-- Directions for this task --
Write out each line of the records that has "Constable" in it.

Available records Start Marker

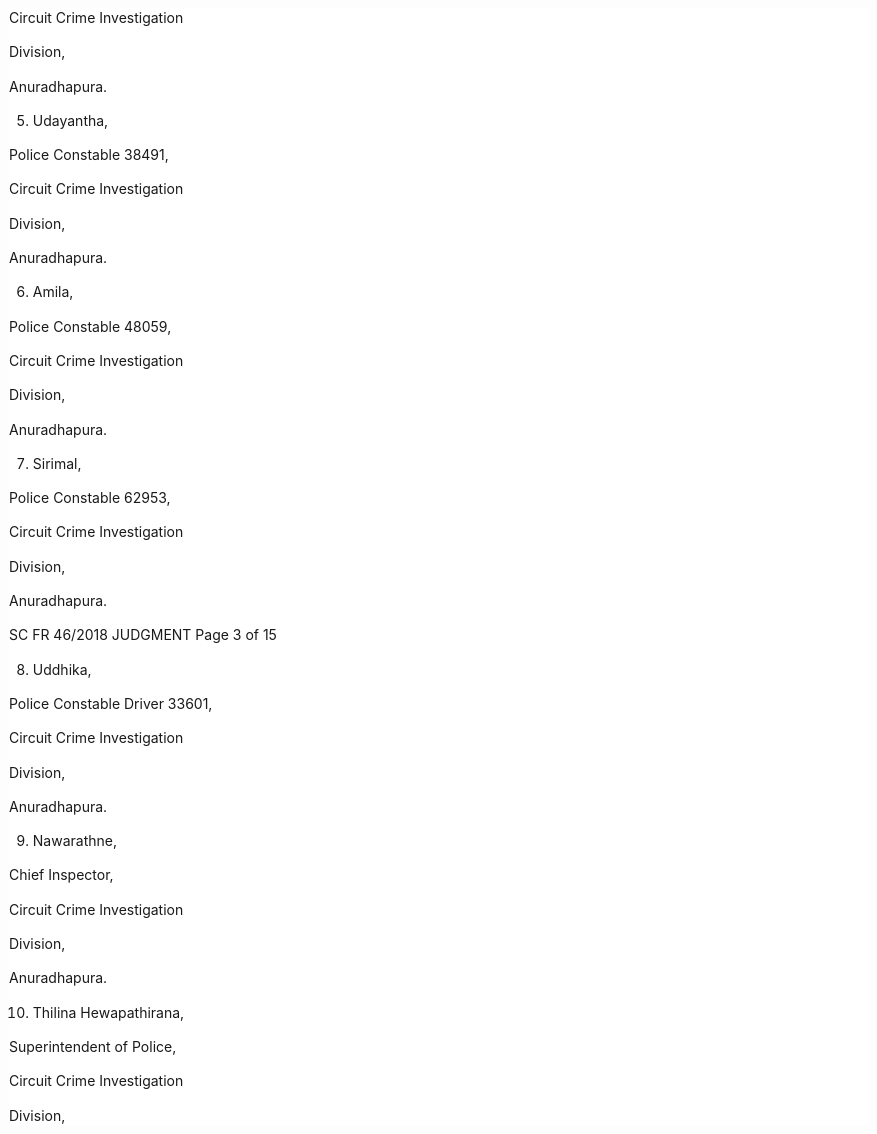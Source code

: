Circuit Crime Investigation

Division,

Anuradhapura.

5. Udayantha,

Police Constable 38491,

Circuit Crime Investigation

Division,

Anuradhapura.

6. Amila,

Police Constable 48059,

Circuit Crime Investigation

Division,

Anuradhapura.

7. Sirimal,

Police Constable 62953,

Circuit Crime Investigation

Division,

Anuradhapura.

SC FR 46/2018 JUDGMENT Page 3 of 15

8. Uddhika,

Police Constable Driver 33601,

Circuit Crime Investigation

Division,

Anuradhapura.

9. Nawarathne,

Chief Inspector,

Circuit Crime Investigation

Division,

Anuradhapura.

10. Thilina Hewapathirana,

Superintendent of Police,

Circuit Crime Investigation

Division,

Available records End Marker

-- Answer to this problem --
Police Constable 38491,
Police Constable 48059,
Police Constable 62953,
Police Constable Driver 33601,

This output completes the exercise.